While unit testing focuses on testing small pieces of code at a time, E2E testing is used when you want to test that integrated components work correctly together. In this post, I will explain how to set up Protractor and a Selenium standalone server for E2E testing with your Angular app.

What Is Protractor?

According to the documentation,

Protractor is an end-to-end test framework for AngularJS applications built on top of WebDriverJS. Protractor runs tests against your application running in a real browser, interacting with it as a user would.

Automating tests against a real browser is great for ensuring your application behaves as expected. Protractor works well with Angular and allows you to easily grab elements by looking for Angular attributes like ng-model or a binding. Then you can use these elements for testing. This way you do not have to rely on finding elements using id or class selectors.

Example Project

As a reminder, a complete example project can be found on GitHub. I added additional unit tests and E2E tests to the TodoMVC AngularJS app. You can run grunt e2e-test in the app directory to see some of what I will describe in this article.

Installation

You can install Protractor locally or globally using Node Package Manager (NPM). Also download the Selenium standalone webdriver. This is what will automate the browser to run your tests. The following command adds the Selenium jar file and chromedriver to the node_modules/protractor/selenium directory.

Install locally

# Install protractor npm install protractor --save-dev

Download the selenium standalone server

./node_modules/protractor/bin/webdriver-manager update

Install globally

# Install protractor npm install protractor -g

Download the selenium standalone server

webdriver-manager update

Note: The –save-dev option saves the package as a dev dependency to the package.json file

Configuration

Create a file called protractor-conf.js in the test directory and add the following configuration to it.

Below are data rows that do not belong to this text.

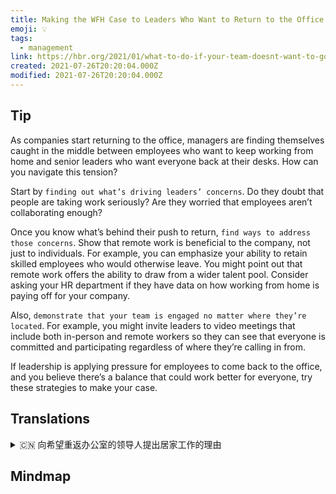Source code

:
 ```yaml
---
title: Making the WFH Case to Leaders Who Want to Return to the Office
emoji: 💡
tags:
  - management
link: https://hbr.org/2021/01/what-to-do-if-your-team-doesnt-want-to-go-back-to-the-office?utm_medium=email&utm_source=newsletter_daily&utm_campaign=mtod_notactsubs
created: 2021-07-26T20:20:04.000Z
modified: 2021-07-26T20:20:04.000Z
---
```


## Tip

As companies start returning to the office, managers are finding themselves caught in the middle between employees who want to keep working from home and senior leaders who want everyone back at their desks. How can you navigate this tension?

Start by `finding out what’s driving leaders’ concerns`. Do they doubt that people are taking work seriously? Are they worried that employees aren’t collaborating enough?

Once you know what’s behind their push to return, `find ways to address those concerns`. Show that remote work is beneficial to the company, not just to individuals. For example, you can emphasize your ability to retain skilled employees who would otherwise leave. You might point out that remote work offers the ability to draw from a wider talent pool. Consider asking your HR department if they have data on how working from home is paying off for your company.

Also, `demonstrate that your team is engaged no matter where they’re located`. For example, you might invite leaders to video meetings that include both in-person and remote workers so they can see that everyone is committed and participating regardless of where they’re calling in from.

If leadership is applying pressure for employees to come back to the office, and you believe there’s a balance that could work better for everyone, try these strategies to make your case.

## Translations

<details>
   <summary>🇨🇳 向希望重返办公室的领导人提出居家工作的理由</summary>

随着企业开始重返办公室，经理们发现自己被夹在中间，一方面是希望在家工作的员工，另一方面是希望所有人都回到办公桌前工作的高层领导。你如何应对这种紧张局势?

首先要找出是什么在驱动领导者的担忧。他们怀疑人们认真对待工作吗?他们是否担心员工合作不够?

一旦你知道他们返回的原因，找到解决这些问题的方法。证明远程工作不仅对个人，对公司也有好处。例如，你可以强调你有能力留住那些原本会离开的熟练员工。你可能会指出，远程工作提供了从更广泛的人才库中汲取人才的能力。可以考虑问问你的人力资源部门，他们是否有在家工作对你的公司有多大回报的数据。

另外，无论你的团队在哪里，都要证明他们都参与其中。 例如，你可以邀请领导参加视频会议，视频会议包括面对面的和远程的工作人员，这样他们可以看到每个人都很投入，不管他们是从哪里参加会议。

如果领导给员工施加压力让他们回到办公室，而你相信有一种平衡可以更好地为每个人服务，那么试试这些策略来证明你的观点。

</details>

## Mindmap

![]()
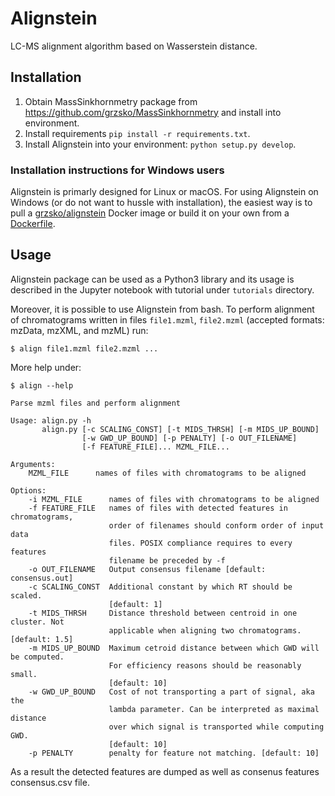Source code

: Alignstein
==============================

LC-MS alignment algorithm based on Wasserstein distance.

## Installation
1. Obtain MassSinkhornmetry package from https://github.com/grzsko/MassSinkhornmetry and install into environment.
2. Install requirements `pip install -r requirements.txt`.
3. Install Alignstein into your environment: `python setup.py develop`.

### Installation instructions for Windows users
Alignstein is primarly designed for Linux or macOS. For using Alignstein on Windows (or do not want to hussle with installation), the easiest way is to pull a [grzsko/alignstein](https://hub.docker.com/r/grzsko/alignstein) Docker image or build it on your own from a [Dockerfile](docker/Dockerfile).

## Usage
Alignstein package can be used as a Python3 library and its usage is described in the Jupyter notebook with tutorial under `tutorials` directory.

Moreover, it is possible to use Alignstein from bash.
To perform alignment of chromatograms written in files `file1.mzml`, `file2.mzml` (accepted formats: mzData, mzXML, and mzML) run:
```
$ align file1.mzml file2.mzml ...
```
More help under:
```
$ align --help

Parse mzml files and perform alignment

Usage: align.py -h
       align.py [-c SCALING_CONST] [-t MIDS_THRSH] [-m MIDS_UP_BOUND]
                [-w GWD_UP_BOUND] [-p PENALTY] [-o OUT_FILENAME]
                [-f FEATURE_FILE]... MZML_FILE...

Arguments:
    MZML_FILE      names of files with chromatograms to be aligned

Options:
    -i MZML_FILE      names of files with chromatograms to be aligned
    -f FEATURE_FILE   names of files with detected features in chromatograms,
                      order of filenames should conform order of input data
                      files. POSIX compliance requires to every features
                      filename be preceded by -f
    -o OUT_FILENAME   Output consensus filename [default: consensus.out]
    -c SCALING_CONST  Additional constant by which RT should be scaled.
                      [default: 1]
    -t MIDS_THRSH     Distance threshold between centroid in one cluster. Not
                      applicable when aligning two chromatograms. [default: 1.5]
    -m MIDS_UP_BOUND  Maximum cetroid distance between which GWD will be computed.
                      For efficiency reasons should be reasonably small.
                      [default: 10]
    -w GWD_UP_BOUND   Cost of not transporting a part of signal, aka the
                      lambda parameter. Can be interpreted as maximal distance
                      over which signal is transported while computing GWD.
                      [default: 10]
    -p PENALTY        penalty for feature not matching. [default: 10]
```
As a result the detected features are dumped as well as consenus features consensus.csv file.
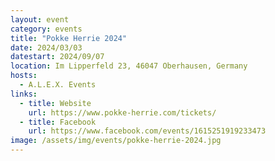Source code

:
 ```yaml
---
layout: event
category: events
title: "Pokke Herrie 2024"
date: 2024/03/03
datestart: 2024/09/07
location: Im Lipperfeld 23, 46047 Oberhausen, Germany
hosts:
  - A.L.E.X. Events
links:
  - title: Website
    url: https://www.pokke-herrie.com/tickets/
  - title: Facebook
    url: https://www.facebook.com/events/1615251919233473
image: /assets/img/events/pokke-herrie-2024.jpg
---
```

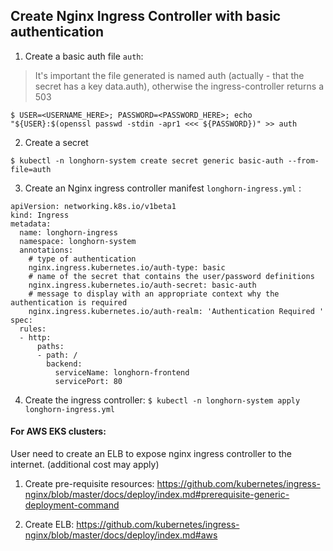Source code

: ## Create Nginx Ingress Controller with basic authentication

1. Create a basic auth file `auth`:
> It's important the file generated is named auth (actually - that the secret has a key data.auth), otherwise the ingress-controller returns a 503

`$ USER=<USERNAME_HERE>; PASSWORD=<PASSWORD_HERE>; echo "${USER}:$(openssl passwd -stdin -apr1 <<< ${PASSWORD})" >> auth`

2. Create a secret

`$ kubectl -n longhorn-system create secret generic basic-auth --from-file=auth`

3. Create an Nginx ingress controller manifest `longhorn-ingress.yml` :

```
apiVersion: networking.k8s.io/v1beta1
kind: Ingress
metadata:
  name: longhorn-ingress
  namespace: longhorn-system
  annotations:
    # type of authentication
    nginx.ingress.kubernetes.io/auth-type: basic
    # name of the secret that contains the user/password definitions
    nginx.ingress.kubernetes.io/auth-secret: basic-auth
    # message to display with an appropriate context why the authentication is required
    nginx.ingress.kubernetes.io/auth-realm: 'Authentication Required '
spec:
  rules:
  - http:
      paths:
      - path: /
        backend:
          serviceName: longhorn-frontend
          servicePort: 80
```

4. Create the ingress controller:
`$ kubectl -n longhorn-system apply longhorn-ingress.yml`



#### For AWS EKS clusters:
User need to create an ELB to expose nginx ingress controller to the internet. (additional cost may apply)

1. Create pre-requisite resources: 
https://github.com/kubernetes/ingress-nginx/blob/master/docs/deploy/index.md#prerequisite-generic-deployment-command

2. Create ELB:
https://github.com/kubernetes/ingress-nginx/blob/master/docs/deploy/index.md#aws
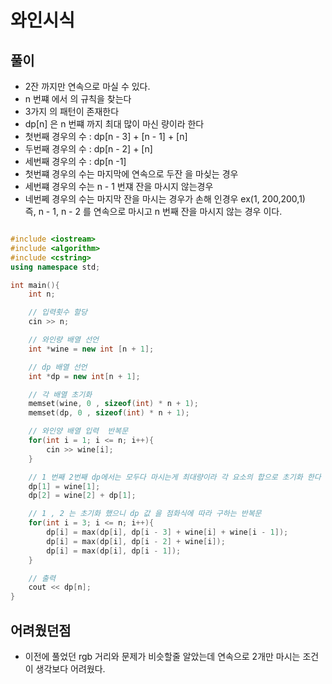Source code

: # 와인시식
## 풀이
* 2잔 까지만 연속으로 마실 수 있다.
* n 번쨰 에서 의 규칙을 찾는다
* 3가지 의 패턴이 존재한다
* dp[n] 은 n 번쨰 까지 최대 많이 마신 량이라 한다
* 첫번째 경우의 수 :	dp[n - 3] + [n - 1] + [n]
* 두번째 경우의 수 :	dp[n - 2] + [n]
* 세번째 경우의 수 :	dp[n -1]
* 첫번쨰 경우의 수는 마지막에 연속으로 두잔 을 마싲는 경우
* 세번쨰 경우의 수는 n - 1 번쟤 잔을 마시지 않는경우
* 네번쩨 경우의 수는 마지막 잔을 마시는 경우가 손해 인경우 ex(1, 200,200,1) <br> 즉, n - 1, n - 2 를 연속으로 마시고 n 번째 잔을 마시지 않는 경우 이다.

```c++

#include <iostream>
#include <algorithm>
#include <cstring>
using namespace std;

int main(){
	int n;

	// 입력횟수 할당
	cin >> n;

	// 와인량 배열 선언
	int *wine = new int [n + 1];

	// dp 배열 선언
	int *dp = new int[n + 1];

	// 각 배열 초기화
	memset(wine, 0 , sizeof(int) * n + 1);
	memset(dp, 0 , sizeof(int) * n + 1);

	// 와인양 배열 입력  반복문
	for(int i = 1; i <= n; i++){
		cin >> wine[i];
	}

	// 1 번째 2번째 dp에서는 모두다 마시는게 최대량이라 각 요소의 합으로 초기화 한다
	dp[1] = wine[1];
	dp[2] = wine[2] + dp[1];

	// 1 , 2 는 초기화 했으니 dp 값 을 점화식에 따라 구하는 반복문
	for(int i = 3; i <= n; i++){
		dp[i] = max(dp[i], dp[i - 3] + wine[i] + wine[i - 1]);
		dp[i] = max(dp[i], dp[i - 2] + wine[i]);
		dp[i] = max(dp[i], dp[i - 1]);
	}

	// 출력
	cout << dp[n];
}
```
## 어려웠던점
* 이전에 풀었던 rgb 거리와 문제가 비슷할줄 알았는데 연속으로 2개만 마시는 조건이 생각보다 어려웠다.
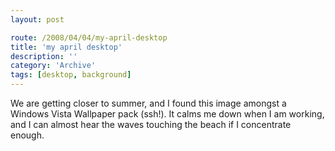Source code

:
 ```yaml
---
layout: post

route: /2008/04/04/my-april-desktop
title: 'my april desktop'
description: ''
category: 'Archive'
tags: [desktop, background]
---
```


We are getting closer to summer, and I found this image amongst a Windows Vista
Wallpaper pack (ssh!). It calms me down when I am working, and I can almost hear
the waves touching the beach if I concentrate enough.
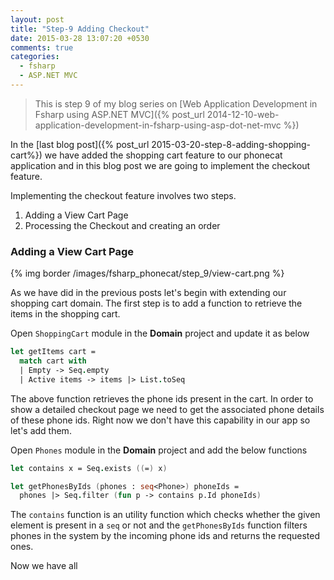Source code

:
 ```yaml
---
layout: post
title: "Step-9 Adding Checkout"
date: 2015-03-28 13:07:20 +0530
comments: true
categories:
  - fsharp
  - ASP.NET MVC 
---
```


> This is step 9 of my blog series on [Web Application Development in Fsharp using ASP.NET MVC]({% post_url 2014-12-10-web-application-development-in-fsharp-using-asp-dot-net-mvc %})

In the [last blog post]({% post_url 2015-03-20-step-8-adding-shopping-cart%}) we have added the shopping cart feature to our phonecat application and in this blog post we are going to implement the checkout feature.

Implementing the checkout feature involves two steps.
  1. Adding a View Cart Page
  2. Processing the Checkout and creating an order

### Adding a View Cart Page

{% img border /images/fsharp_phonecat/step_9/view-cart.png %}

As we have did in the previous posts let's begin with extending our shopping cart domain. The first step is to add a function to retrieve the items in the shopping cart. 

Open ```ShoppingCart``` module in the **Domain** project and update it as below

```fsharp
let getItems cart =
  match cart with
  | Empty -> Seq.empty
  | Active items -> items |> List.toSeq
``` 

The above function retrieves the phone ids present in the cart. In order to show a detailed checkout page we need to get the associated phone details of these phone ids. Right now we don't have this capability in our app so let's add them.

Open ```Phones``` module in the **Domain** project and add the below functions

```fsharp
let contains x = Seq.exists ((=) x)

let getPhonesByIds (phones : seq<Phone>) phoneIds =  
  phones |> Seq.filter (fun p -> contains p.Id phoneIds)
``` 

The ```contains``` function is an utility function which checks whether the given element is present in a ```seq``` or not and the ```getPhonesByIds``` function filters phones in the system by the incoming phone ids and returns the requested ones.


Now we have all 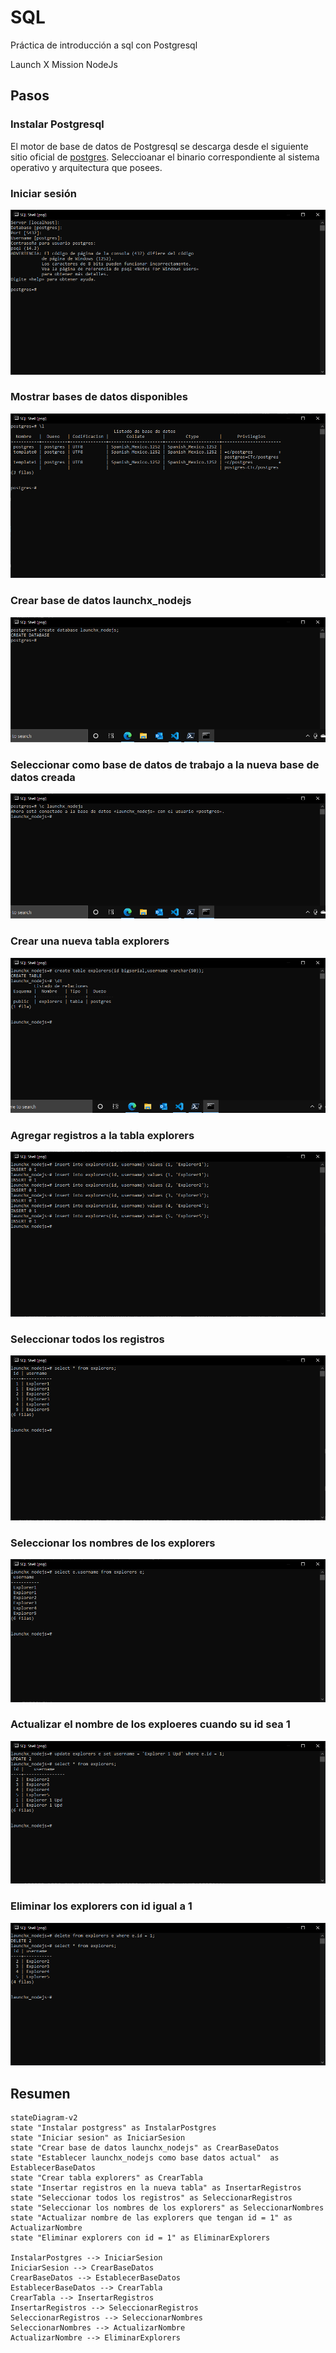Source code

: # SQL

Práctica de introducción a sql con Postgresql

Launch X Mission NodeJs

## Pasos

### Instalar Postgresql

El motor de base de datos de Postgresql se descarga desde el siguiente sitio oficial de [postgres](https://www.postgresql.org/download). Seleccioanar el binario correspondiente al sistema operativo y arquitectura que posees.

### Iniciar sesión
![login](/login.PNG)

### Mostrar bases de datos disponibles
![Bases Datos](/ListadoBaseDatos.PNG)

### Crear base de datos launchx_nodejs
![Crear base datos launchx_nodejs](/CreacionBaseDatos.PNG)

### Seleccionar como base de datos de trabajo a la nueva base de datos creada
![Seleccionar launchx_nodejs](/ConexionNuevaBaseDatos.PNG)

### Crear una nueva tabla explorers
![Crear nueva tabla explorers](/CrearTabla.PNG)

### Agregar registros a la tabla explorers
![Insertar registros en la tabla explorers](/InsertarDatosTabla.PNG)

### Seleccionar todos los registros
![Seleccionar todos los registros](/SeleccionarDatosInsertados.PNG)

### Seleccionar los nombres de los explorers
![Seleccionar nombres de los exploeres](/SeleccionarNombresInsertados.PNG)

### Actualizar el nombre de los exploeres cuando su id sea 1
![Actulizar nombre explorers](/ActualizarNombre.PNG)

### Eliminar los explorers con id igual a 1
![Eliminar explorers](/EliminarRegistro.PNG)


## Resumen

```mermaid
stateDiagram-v2
state "Instalar postgress" as InstalarPostgres
state "Iniciar sesion" as IniciarSesion
state "Crear base de datos launchx_nodejs" as CrearBaseDatos
state "Establecer launchx_nodejs como base datos actual"  as EstablecerBaseDatos
state "Crear tabla explorers" as CrearTabla
state "Insertar registros en la nueva tabla" as InsertarRegistros
state "Seleccionar todos los registros" as SeleccionarRegistros
state "Seleccionar los nombres de los explorers" as SeleccionarNombres
state "Actualizar nombre de las explorers que tengan id = 1" as ActualizarNombre
state "Eliminar explorers con id = 1" as EliminarExplorers

InstalarPostgres --> IniciarSesion
IniciarSesion --> CrearBaseDatos
CrearBaseDatos --> EstablecerBaseDatos
EstablecerBaseDatos --> CrearTabla
CrearTabla --> InsertarRegistros
InsertarRegistros --> SeleccionarRegistros
SeleccionarRegistros --> SeleccionarNombres
SeleccionarNombres --> ActualizarNombre
ActualizarNombre --> EliminarExplorers


```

The Selenium webdriver has the ability to execute tests against multiple browsers concurrently, making cross-browser testing easy. Protractor has a sample config file available with all the configuration options.

If you installed Protractor locally, be sure to set the seleniumServerJar and chromeDriver options with the location of these files.

exports.config = { // location of the Selenium JAR file and chromedriver, use these if you installed protractor locally // seleniumServerJar: '../node_modules/protractor/selenium/selenium-server-standalone-2.40.0.jar', // chromeDriver: '../node_modules/protractor/selenium/chromedriver',

// location of your E2E test specs specs: [ '../test/e2e/*.js' ],

// configure multiple browsers to run tests multiCapabilities: [{ 'browserName': 'firefox' }, { 'browserName': 'chrome' }],

// or configure a single browser /* capabilities: { 'browserName': 'chrome' } */

// url where your app is running, relative URLs are prepending with this URL baseUrl: 'http://localhost:9000/',

// testing framework, jasmine is the default framework: 'jasmine' };

Notice that the baseUrl does not determine the location of your app. It just determines relative URLs. If you call browser.get(‘/’) in your Protractor tests, this will redirect to your baseUrl.

Running a Web Server

Before you can run your tests, your app will need to be running on a web server. Otherwise, Protractor will have no way to execute your tests against your app. Skip to the next section if you already have a server running.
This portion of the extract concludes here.